## [TASK STATEMENT]
Go through the entries below and print, exactly, the lines starting at the one with "Secure Key Storage: Save" and ending at the one with "Download the .exe", keeping both ends and no others.

## [DATASET]
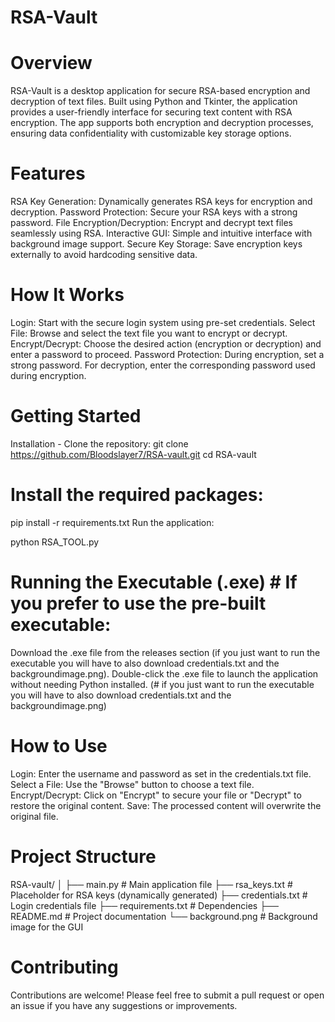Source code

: # RSA-Vault
# Overview
RSA-Vault is a desktop application for secure RSA-based encryption and decryption of text files. Built using Python and Tkinter, the application provides a user-friendly interface for securing text content with RSA encryption. The app supports both encryption and decryption processes, ensuring data confidentiality with customizable key storage options.

# Features
RSA Key Generation: Dynamically generates RSA keys for encryption and decryption.
Password Protection: Secure your RSA keys with a strong password.
File Encryption/Decryption: Encrypt and decrypt text files seamlessly using RSA.
Interactive GUI: Simple and intuitive interface with background image support.
Secure Key Storage: Save encryption keys externally to avoid hardcoding sensitive data.

# How It Works
Login: Start with the secure login system using pre-set credentials.
Select File: Browse and select the text file you want to encrypt or decrypt.
Encrypt/Decrypt: Choose the desired action (encryption or decryption) and enter a password to proceed.
Password Protection: During encryption, set a strong password. For decryption, enter the corresponding password used during encryption.

# Getting Started
Installation - Clone the repository:
git clone https://github.com/Bloodslayer7/RSA-vault.git
cd RSA-vault

# Install the required packages:
pip install -r requirements.txt
Run the application:

python RSA_TOOL.py

# Running the Executable (.exe)  # If you prefer to use the pre-built executable:

Download the .exe file from the releases section (if you just want to run the executable you will have to also download credentials.txt and the backgroundimage.png).
Double-click the .exe file to launch the application without needing Python installed.
(# if you just want to run the executable you will have to also download credentials.txt and the backgroundimage.png)

# How to Use
Login: Enter the username and password as set in the credentials.txt file.
Select a File: Use the "Browse" button to choose a text file.
Encrypt/Decrypt: Click on "Encrypt" to secure your file or "Decrypt" to restore the original content.
Save: The processed content will overwrite the original file.

# Project Structure
RSA-vault/
│
├── main.py             # Main application file
├── rsa_keys.txt        # Placeholder for RSA keys (dynamically generated)
├── credentials.txt     # Login credentials file
├── requirements.txt    # Dependencies
├── README.md           # Project documentation
└── background.png      # Background image for the GUI

# Contributing
Contributions are welcome! Please feel free to submit a pull request or open an issue if you have any suggestions or improvements.
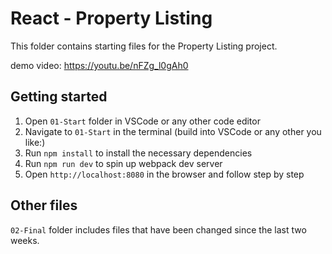 # React - Property Listing

This folder contains starting files for the Property Listing project.

demo video: https://youtu.be/nFZg_l0gAh0

## Getting started
1. Open `01-Start` folder in VSCode or any other code editor
2. Navigate to `01-Start` in the terminal (build into VSCode or any other you like:)
3. Run `npm install` to install the necessary dependencies
4. Run `npm run dev` to spin up webpack dev server
5. Open `http://localhost:8080` in the browser and follow step by step

## Other files
`02-Final` folder includes files that have been changed since the last two weeks.
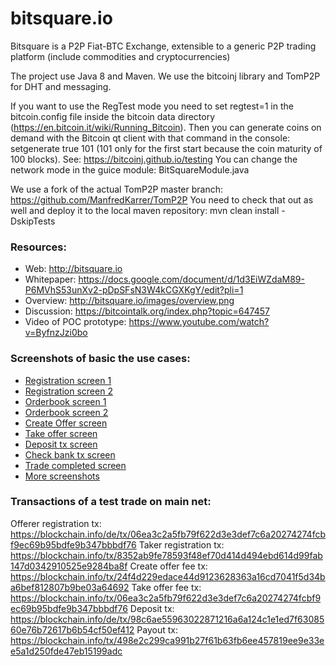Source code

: # bitsquare.io

Bitsquare is a P2P Fiat-BTC Exchange, extensible to a generic P2P trading platform (include commodities and cryptocurrencies)

The project use Java 8 and Maven.
We use the bitcoinj library and TomP2P for DHT and messaging.

If you want to use the RegTest mode you need to set regtest=1 in the bitcoin.config file inside the bitcoin data directory (https://en.bitcoin.it/wiki/Running_Bitcoin).
Then you can generate coins on demand with the Bitcoin qt client with that command in the console: setgenerate true 101  (101 only for the first start because the coin maturity of 100 blocks).
See: https://bitcoinj.github.io/testing
You can change the network mode in the guice module: BitSquareModule.java

We use a fork of the actual TomP2P master branch: https://github.com/ManfredKarrer/TomP2P
You need to check that out as well and deploy it to the local maven repository:
mvn clean install -DskipTests


### Resources:
* Web: http://bitsquare.io
* Whitepaper: https://docs.google.com/document/d/1d3EiWZdaM89-P6MVhS53unXv2-pDpSFsN3W4kCGXKgY/edit?pli=1
* Overview: http://bitsquare.io/images/overview.png
* Discussion: https://bitcointalk.org/index.php?topic=647457
* Video of POC prototype: https://www.youtube.com/watch?v=ByfnzJzi0bo


### Screenshots of basic the use cases:
* [Registration screen 1](https://github.com/bitsquare/bitsquare/tree/master/screenshots/registration_3.png)
* [Registration screen 2](https://github.com/bitsquare/bitsquare/tree/master/screenshots/registration_bank_account.png)
* [Orderbook screen 1](https://github.com/bitsquare/bitsquare/tree/master/screenshots/orderbook1.png)
* [Orderbook screen 2](https://github.com/bitsquare/bitsquare/tree/master/screenshots/orderbook2.png)
* [Create Offer screen](https://github.com/bitsquare/bitsquare/tree/master/screenshots/create_offer_2.png)
* [Take offer screen](https://github.com/bitsquare/bitsquare/tree/master/screenshots/take_offer.png)
* [Deposit tx screen](https://github.com/bitsquare/bitsquare/tree/master/screenshots/deposit_conf.png)
* [Check bank tx screen](https://github.com/bitsquare/bitsquare/tree/master/screenshots/bank_tx_inited.png)
* [Trade completed screen](https://github.com/bitsquare/bitsquare/tree/master/screenshots/trade_complete.png)
* [More screenshots](https://github.com/bitsquare/bitsquare/tree/master/screenshots)


### Transactions of a test trade on main net:
Offerer registration tx: https://blockchain.info/de/tx/06ea3c2a5fb79f622d3e3def7c6a20274274fcbf9ec69b95bdfe9b347bbbdf76
Taker registration tx: https://blockchain.info/tx/8352ab9fe78593f48ef70d414d494ebd614d99fab147d0342910525e9284ba8f
Create offer fee tx: https://blockchain.info/tx/24f4d229edace44d9123628363a16cd7041f5d34ba6bef812807b9be03a64692
Take offer fee tx: https://blockchain.info/tx/06ea3c2a5fb79f622d3e3def7c6a20274274fcbf9ec69b95bdfe9b347bbbdf76
Deposit tx: https://blockchain.info/de/tx/98c6ae55963022871216a6a124c1e1ed7f6308560e76b72617b6b54cf50ef412
Payout tx: https://blockchain.info/tx/498e2c299ca991b27f61b63fb6ee457819ee9e33ee5a1d250fde47eb15199adc
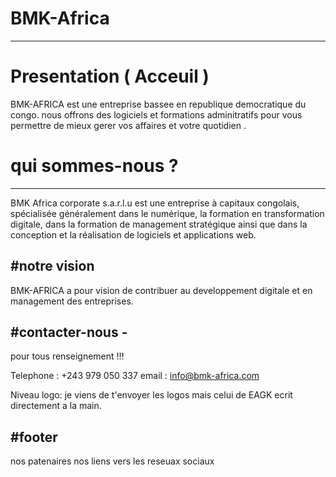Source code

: ﻿# BMK-Africa
---------------
# Presentation ( Acceuil )

BMK-AFRICA est une entreprise bassee en republique democratique du congo.
nous offrons des logiciels et formations adminitratifs pour vous permettre de mieux gerer vos affaires et votre quotidien .

# qui sommes-nous ?
--------------
BMK Africa corporate s.a.r.l.u est une entreprise à capitaux congolais, spécialisée généralement dans le numérique, la formation en transformation digitale, dans la formation de management stratégique ainsi que dans la conception et la réalisation de logiciels et applications web.

#notre vision 
-------------
BMK-AFRICA a pour vision de contribuer au developpement digitale et en management des entreprises.

#contacter-nous -
---------------
pour tous renseignement !!!

Telephone : +243 979 050 337
email : info@bmk-africa.com

Niveau logo:
je viens de t'envoyer les logos mais celui de EAGK ecrit directement a la main.

#footer
-------
nos patenaires 
nos liens vers les reseuax sociaux




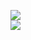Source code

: [![](https://img.shields.io/badge/Made%20With-Github%20Spray-lightgrey.svg?style=for-the-badge&logo=github)](https://github.com/Annihil/github-spray#582)  
[![](https://i.imgur.com/2DrTn0Z.gif)](https://github.com/Annihil/github-spray)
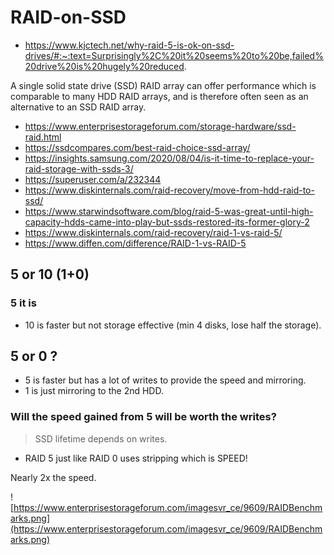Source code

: # RAID-on-SSD

* https://www.kjctech.net/why-raid-5-is-ok-on-ssd-drives/#:~:text=Surprisingly%2C%20it%20seems%20to%20be,failed%20drive%20is%20hugely%20reduced.

A single solid state drive (SSD) RAID array can offer performance which is comparable to many HDD RAID arrays, and is therefore often seen as an alternative to an SSD RAID array.

* https://www.enterprisestorageforum.com/storage-hardware/ssd-raid.html
* https://ssdcompares.com/best-raid-choice-ssd-array/
* https://insights.samsung.com/2020/08/04/is-it-time-to-replace-your-raid-storage-with-ssds-3/
* https://superuser.com/a/232344
* https://www.diskinternals.com/raid-recovery/move-from-hdd-raid-to-ssd/
* https://www.starwindsoftware.com/blog/raid-5-was-great-until-high-capacity-hdds-came-into-play-but-ssds-restored-its-former-glory-2
* https://www.diskinternals.com/raid-recovery/raid-1-vs-raid-5/
* https://www.diffen.com/difference/RAID-1-vs-RAID-5

## 5 or 10 (1+0)

### 5 it is

* 10 is faster but not storage effective (min 4 disks, lose half the storage).

## 5 or 0 ?

* 5 is faster but has a lot of writes to provide the speed and mirroring.
* 1 is just mirroring to the 2nd HDD.

### Will the speed gained from 5 will be worth the writes?

> SSD lifetime depends on writes.
* RAID 5 just like RAID 0 uses stripping which is SPEED!

Nearly 2x the speed.

![https://www.enterprisestorageforum.com/imagesvr_ce/9609/RAIDBenchmarks.png](https://www.enterprisestorageforum.com/imagesvr_ce/9609/RAIDBenchmarks.png)
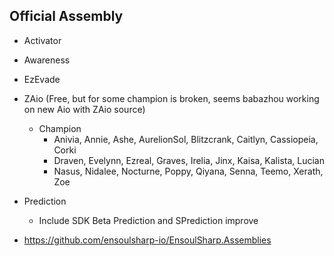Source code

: ## Official Assembly

* Activator
* Awareness
* EzEvade
* ZAio (Free, but for some champion is broken, seems babazhou working on new Aio with ZAio source)
    * Champion    
        * Anivia, Annie, Ashe, AurelionSol, Blitzcrank, Caitlyn, Cassiopeia, Corki
        * Draven, Evelynn, Ezreal, Graves, Irelia, Jinx, Kaisa, Kalista, Lucian
        * Nasus, Nidalee, Nocturne, Poppy, Qiyana, Senna, Teemo, Xerath, Zoe
* Prediction
    * Include SDK Beta Prediction and SPrediction improve
        
* https://github.com/ensoulsharp-io/EnsoulSharp.Assemblies
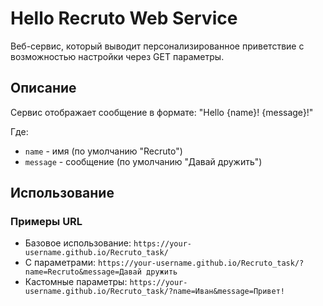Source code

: # Hello Recruto Web Service

Веб-сервис, который выводит персонализированное приветствие с возможностью настройки через GET параметры.

## Описание

Сервис отображает сообщение в формате: "Hello {name}! {message}!"

Где:
- `name` - имя (по умолчанию "Recruto")
- `message` - сообщение (по умолчанию "Давай дружить")

## Использование

### Примеры URL

- Базовое использование: `https://your-username.github.io/Recruto_task/`
- С параметрами: `https://your-username.github.io/Recruto_task/?name=Recruto&message=Давай дружить`
- Кастомные параметры: `https://your-username.github.io/Recruto_task/?name=Иван&message=Привет!`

## [TASK SOLUTION]
Secure Key Storage: Save encryption keys externally to avoid hardcoding sensitive data.

# How It Works
Login: Start with the secure login system using pre-set credentials.
Select File: Browse and select the text file you want to encrypt or decrypt.
Encrypt/Decrypt: Choose the desired action (encryption or decryption) and enter a password to proceed.
Password Protection: During encryption, set a strong password. For decryption, enter the corresponding password used during encryption.

# Getting Started
Installation - Clone the repository:
git clone https://github.com/Bloodslayer7/RSA-vault.git
cd RSA-vault

# Install the required packages:
pip install -r requirements.txt
Run the application:

python RSA_TOOL.py

# Running the Executable (.exe)  # If you prefer to use the pre-built executable:

Download the .exe file from the releases section (if you just want to run the executable you will have to also download credentials.txt and the backgroundimage.png).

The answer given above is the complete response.